Regarding measurement validity, using a ROC-curve, the normal cut-of value of the PSSS was defined at 12. The sensitivity and specificity of the PSSS versus the P-Scale Short are 0.86 and 0.92, respectively. For assessment of construct validity, three of the four a priori hypotheses for the PSSS and two of the three hypotheses for the 5-QSI-AP were confirmed. Internal consistency was tested using Cronbach’s alpha. A score of 0.87 for the PSSS is considered optimal, and indicates that items measure the same underlying construct. For the 5-QSI-AP, removal of Q4, which concerns “difficulties in marriage/in getting married,” would increase the Cronbach’s alpha from 0.66 to 0.71. This is consistent with another study that used the 5-QSI community version and reported a higher alpha when deleting Q4. The test-retest reliability was measured using the Intraclass Correlation and was 0.79 for the PSSS and 0.72 for the 5-QSI-AP. The results show that both the 5-QSI-AP and PSSS are capable of effectively discriminating between groups, for example in age, gender, and disability status, supporting their reliability. These findings support the notion that gender, and visible signs of leprosy are factors closely related with stigma and, consequently, restrictions in social participation. Finally, floor and ceiling effects were not present for either scale.

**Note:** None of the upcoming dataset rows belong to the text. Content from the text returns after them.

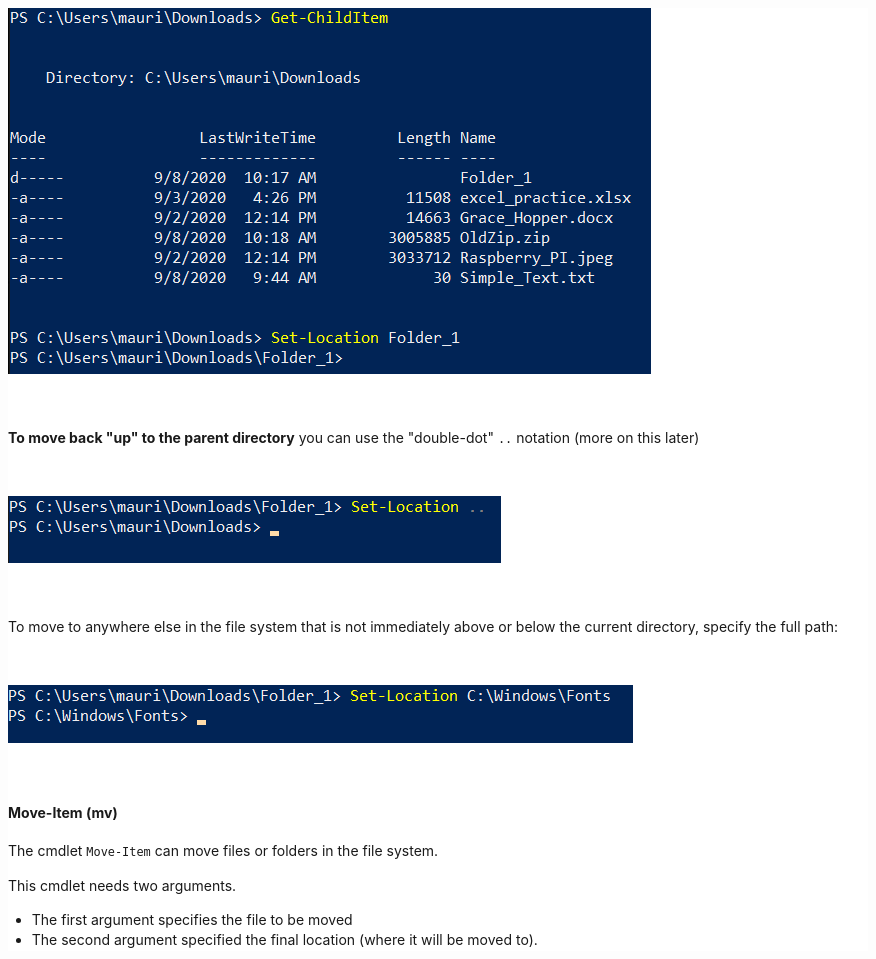 ![image-20200908102959997](assets/set-location.png)

<br>

**To move back "up" to the parent directory** you can use the "double-dot" `..` notation (more on this later)

<br>

![image-20200908104152296](assets/relative-path-1.png)

<br>

To move to anywhere else in the file system that is not immediately above or below the current directory, specify the full path:

<br>

![image-20200908104435833](assets/set-location-2.png)

<br>



#### Move-Item (mv)

The cmdlet `Move-Item` can move files or folders in the file system.

This cmdlet needs two arguments.

- The first argument specifies the file to be moved
- The second argument specified the final location (where it will be moved to).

For the PSSS, we can conclude that it has acceptable cultural validity in the Nepali culture and that it can be included in the NTD morbidity and disability toolkit. However, for the 5-QSI-AP we recommend identifying alternative constructs that better reflect stigma in people affected by leprosy. The performance of an alternative item should be examined in the target population to determine whether it can replace the current item 4.